## Import

In [None]:
! pip install transformers

In [None]:
import pandas as pd
import numpy as np
from sklearn.metrics import f1_score
from sklearn.preprocessing import LabelEncoder
import random
import os

import torch
from torch import nn
import torch.nn.functional as F
from torch.utils.data import DataLoader, Dataset
from tqdm.notebook import tqdm
from transformers import AutoTokenizer
from transformers import AutoModel
from torch.optim import AdamW
import torch.optim as optim

import warnings
warnings.filterwarnings(action='ignore')

In [None]:
device = torch.device('cuda') if torch.cuda.is_available() else torch.device('cpu')

## Hyperparameter Setting

In [None]:
CFG = {
    'EPOCHS': 50,
    'LEARNING_RATE':3e-6,
    'BATCH_SIZE':8,
    'SEED':41
}

## Fixed RandomSeed

In [None]:
def seed_everything(seed):
    random.seed(seed)
    os.environ['PYTHONHASHSEED'] = str(seed)
    np.random.seed(seed)
    torch.manual_seed(seed)
    torch.cuda.manual_seed(seed)
    torch.backends.cudnn.deterministic = True
    torch.backends.cudnn.benchmark = True

seed_everything(CFG['SEED']) # Seed 고정

## Data Load

In [None]:
train = pd.read_csv(model_path)

## Label encoding

In [None]:
le = LabelEncoder()
le=le.fit(train['Target'])
train['Target']=le.transform(train['Target'])

## Train/Validation split

In [None]:
valid=train[train['Dialogue_ID'].isin([i for i in range(1016,1039)])].reset_index(drop=True)
train=train[~train['Dialogue_ID'].isin([i for i in range(1016,1039)])].reset_index(drop=True)

train_len=len(train)
val_len=len(valid)

print(train_len)
print(val_len)

9725
264


In [None]:
train = CustomDataset(train, mode = "train")
valid = CustomDataset(valid, mode = "train")

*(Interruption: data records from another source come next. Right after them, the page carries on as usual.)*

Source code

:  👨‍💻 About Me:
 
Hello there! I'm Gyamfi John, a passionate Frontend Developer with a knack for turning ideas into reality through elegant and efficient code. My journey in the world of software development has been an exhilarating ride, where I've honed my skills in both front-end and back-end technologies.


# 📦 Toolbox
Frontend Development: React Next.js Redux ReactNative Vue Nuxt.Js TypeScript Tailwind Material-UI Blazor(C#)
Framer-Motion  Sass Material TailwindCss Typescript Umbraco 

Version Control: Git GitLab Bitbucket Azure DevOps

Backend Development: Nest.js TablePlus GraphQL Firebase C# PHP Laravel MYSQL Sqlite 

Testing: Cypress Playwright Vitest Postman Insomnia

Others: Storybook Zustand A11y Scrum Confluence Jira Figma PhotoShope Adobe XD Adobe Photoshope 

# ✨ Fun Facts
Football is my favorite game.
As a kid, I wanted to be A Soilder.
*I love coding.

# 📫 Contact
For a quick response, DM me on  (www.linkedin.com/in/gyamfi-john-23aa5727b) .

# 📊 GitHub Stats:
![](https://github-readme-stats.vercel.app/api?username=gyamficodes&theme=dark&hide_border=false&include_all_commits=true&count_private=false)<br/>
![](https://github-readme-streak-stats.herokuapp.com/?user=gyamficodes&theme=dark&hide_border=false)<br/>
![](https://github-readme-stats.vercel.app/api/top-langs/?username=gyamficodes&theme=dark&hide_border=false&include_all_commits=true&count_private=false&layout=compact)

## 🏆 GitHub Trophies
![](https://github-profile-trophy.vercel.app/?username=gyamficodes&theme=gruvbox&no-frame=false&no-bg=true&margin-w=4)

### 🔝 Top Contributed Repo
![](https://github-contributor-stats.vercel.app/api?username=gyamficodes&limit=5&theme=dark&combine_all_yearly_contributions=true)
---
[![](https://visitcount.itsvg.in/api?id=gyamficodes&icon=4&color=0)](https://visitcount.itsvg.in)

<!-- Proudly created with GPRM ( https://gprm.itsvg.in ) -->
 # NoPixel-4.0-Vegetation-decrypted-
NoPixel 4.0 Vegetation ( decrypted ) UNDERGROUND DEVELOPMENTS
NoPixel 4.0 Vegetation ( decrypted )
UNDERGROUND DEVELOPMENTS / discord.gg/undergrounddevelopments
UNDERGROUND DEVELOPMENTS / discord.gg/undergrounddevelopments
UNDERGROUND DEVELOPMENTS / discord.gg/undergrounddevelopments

train_dataloader = torch.utils.data.DataLoader(train, batch_size= CFG['BATCH_SIZE'], shuffle=True)
val_dataloader = torch.utils.data.DataLoader(valid, batch_size= CFG['BATCH_SIZE'], shuffle=False)

## Tokenizer Define

In [None]:
tokenizers = AutoTokenizer.from_pretrained('tae898/emoberta-base')
# tokenizers = AutoTokenizer.from_pretrained('tae898/emoberta-large')
# tokenizers = AutoTokenizer.from_pretrained('bhadresh-savani/distilbert-base-uncased-emotion')
# tokenizers = AutoTokenizer.from_pretrained('bhadresh-savani/bert-base-uncased-emotion')

## CustomDataset

In [None]:
class CustomDataset(Dataset):
  
    def __init__(self, data, mode = "train"):
        self.dataset = data
        self.tokenizer = tokenizers
        self.mode = mode
    def __len__(self):
        return len(self.dataset)
  
    def __getitem__(self, idx):
        text = self.dataset['Utterance'][idx]
        inputs = self.tokenizer(text, padding='max_length', max_length = 512, truncation=True, return_tensors="pt")        
        input_ids = inputs['input_ids'][0]
        attention_mask = inputs['attention_mask'][0]
    
        if self.mode == "train":
            y = self.dataset['Target'][idx]
            return input_ids, attention_mask, y
        else:
            return input_ids, attention_mask

## Model Define

In [None]:
class BaseModel(nn.Module):

    def __init__(self, dropout=0.5, num_classes=len(le.classes_)):

        super(BaseModel, self).__init__()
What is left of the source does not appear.